A state judge effectively tossed out the newly redrawn redistricting maps that heavily favor Democrats in the state Senate, Assembly and Congress for this year’s midterm election cycle.
Acting Steuben County state Supreme Court Justice Patrick McAllister on Thursday ordered the Legislature to retool the maps before an April 11 deadline, marking a victory for Republicans who cried foul as soon as the maps were approved by the state Legislature.
The state’s Democratic leaders, however, are expected to appeal the decision. That would allow candidates and local boards of election to proceed with the maps that were signed into law Feb. 3 while a higher court considers the suit. Candidates have been petitioning since March 1 to make the ballot for June 28 primaries, with most working under the assumption that the new district lines were set. Petitions are due next week – but McAllister’s ruling could result in the entire political calendar needing to be revised.
“This is one step in the process. We always knew this case would be decided by the appellate courts. We are appealing this decision and expect this decision will be stayed as the appeal process proceeds,” state Senate spokesperson Mike Murphy told reporters shortly after the order was issued Thursday, speaking on behalf of Democratic leaders.
McAllister previously indicated the maps were unlikely to be thrown out, saying earlier this month that there was an “extremely high level of proof” needed to determine the Legislature “acted in an unconstitutional way in creating the congressional and Senate maps.” He also acknowledged the tight timeline between when the lawsuit was initially filed in February and the June primary elections.
But Thursday’s order granted a preliminary injunction to the petitioners, deeming the maps “void and not usable” in the upcoming election cycle. “The petitioners were able to prove beyond a reasonable doubt that the map was enacted with political bias and thus in violation of the constitutional provision against gerrymandering under Article III Sections 4 and 5 of the Constitution,” McAllister wrote.

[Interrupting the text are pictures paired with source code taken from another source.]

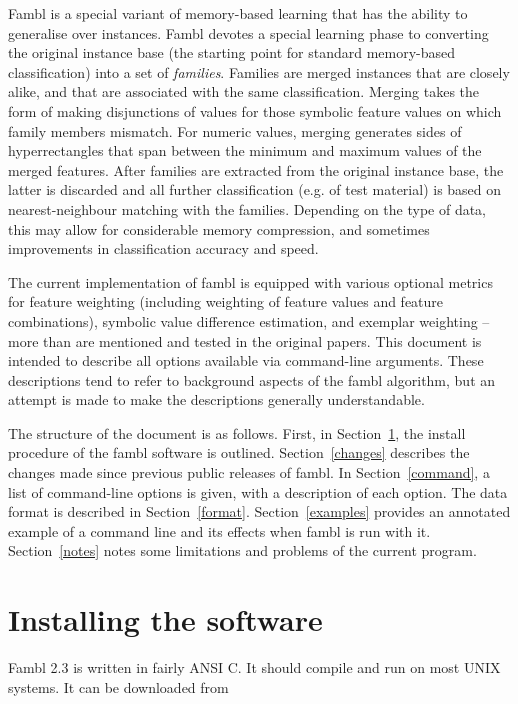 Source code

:\documentclass[11pt]{article}
\begin{document}
{\sc Fambl} is a special variant of memory-based learning that has the
ability to generalise over instances. {\sc Fambl} devotes a special
learning phase to converting the original instance base (the starting
point for standard memory-based classification) into a set of {\sl
families}. Families are merged instances that are closely alike, and
that are associated with the same classification. Merging takes the
form of making disjunctions of values for those symbolic feature
values on which family members mismatch. For numeric values, merging
generates sides of hyperrectangles that span between the minimum and
maximum values of the merged features. After families are extracted
from the original instance base, the latter is discarded and all
further classification (e.g. of test material) is based on
nearest-neighbour matching with the families. Depending on the type of
data, this may allow for considerable memory compression, and
sometimes improvements in classification accuracy and speed.

The current implementation of {\sc fambl} is equipped with various
optional metrics for feature weighting (including weighting of feature
values and feature combinations), symbolic value difference
estimation, and exemplar weighting -- more than are mentioned and
tested in the original papers. This document is intended to
describe all options available via command-line arguments. These
descriptions tend to refer to background aspects of the {\sc fambl}
algorithm, but an attempt is made to make the descriptions generally
understandable.

The structure of the document is as follows. First, in
Section~\ref{install}, the install procedure of the {\sc fambl}
software is outlined. Section~\ref{changes} describes the changes made
since previous public releases of {\sc fambl}. In
Section~\ref{command}, a list of command-line options is given, with a
description of each option. The data format is described in
Section~\ref{format}. Section~\ref{examples} provides an annotated
example of a command line and its effects when {\sc fambl} is run with
it.  Section~\ref{notes} notes some limitations and problems of the
current program.

\section{Installing the software}
\label{install}

{\sc Fambl} 2.3 is written in fairly ANSI C.  It should compile and
run on most UNIX systems. It can be downloaded from
\end{document}
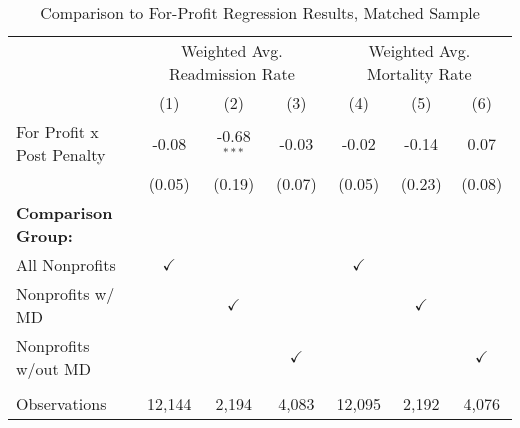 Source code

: \begin{table}[htbp]
   \caption{\label{tab:forprofit_matchsample} Comparison to For-Profit Regression Results, Matched Sample}
   \bigskip
   \centering
   \begin{tabular}{lcccccc}
      \toprule
       & \multicolumn{3}{c}{Weighted Avg. Readmission Rate} & \multicolumn{3}{c}{Weighted Avg. Mortality Rate}\\
                                  & (1)           & (2)           & (3)           & (4)           & (5)           & (6)\\  
      \midrule 
      For Profit x Post Penalty   & -0.08         & -0.68$^{***}$ & -0.03         & -0.02         & -0.14         & 0.07\\   
                                  & (0.05)        & (0.19)        & (0.07)        & (0.05)        & (0.23)        & (0.08)\\   
      \textbf{Comparison Group:}  &               &               &               &               &               & \\  
      All Nonprofits              & $\checkmark$  &               &               & $\checkmark$  &               & \\  
      Nonprofits w/ MD            &               & $\checkmark$  &               &               & $\checkmark$  & \\  
      Nonprofits w/out MD         &               &               & $\checkmark$  &               &               & $\checkmark$\\   
       \\
      Observations                & 12,144        & 2,194         & 4,083         & 12,095        & 2,192         & 4,076\\  
      \bottomrule
   \end{tabular}
\end{table}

Despite its name, the Supreme Court is not the state’s highest court. Unlike the federal Supreme Court, the state's Supreme Court is its trial court. An appeal would head to the Appellate Division, with the final destination being the Court of Appeals, New York’s actual highest court.
The maps in question, would have given Democrats advantages in 22 of the state’s 26 congressional districts. The new state Senate map adds two new districts and gives Democrats a better position in three Republican-held districts.
While the lawsuit only challenged the Senate and congressional maps, McAllister ordered the Assembly lines to be withdrawn as well.
The lawsuit, filed by a group of GOP-backed voters almost immediately after the maps were approved, claims “the Democratic Party politicians who control the New York Legislature and Governor’s office brazenly enacted a congressional map that is undeniably politically gerrymandered in their party’s favor.”
If the Legislature does not approve the new maps before the April 11 deadline, the court will appoint an independent expert to establish the new district lines, the order states.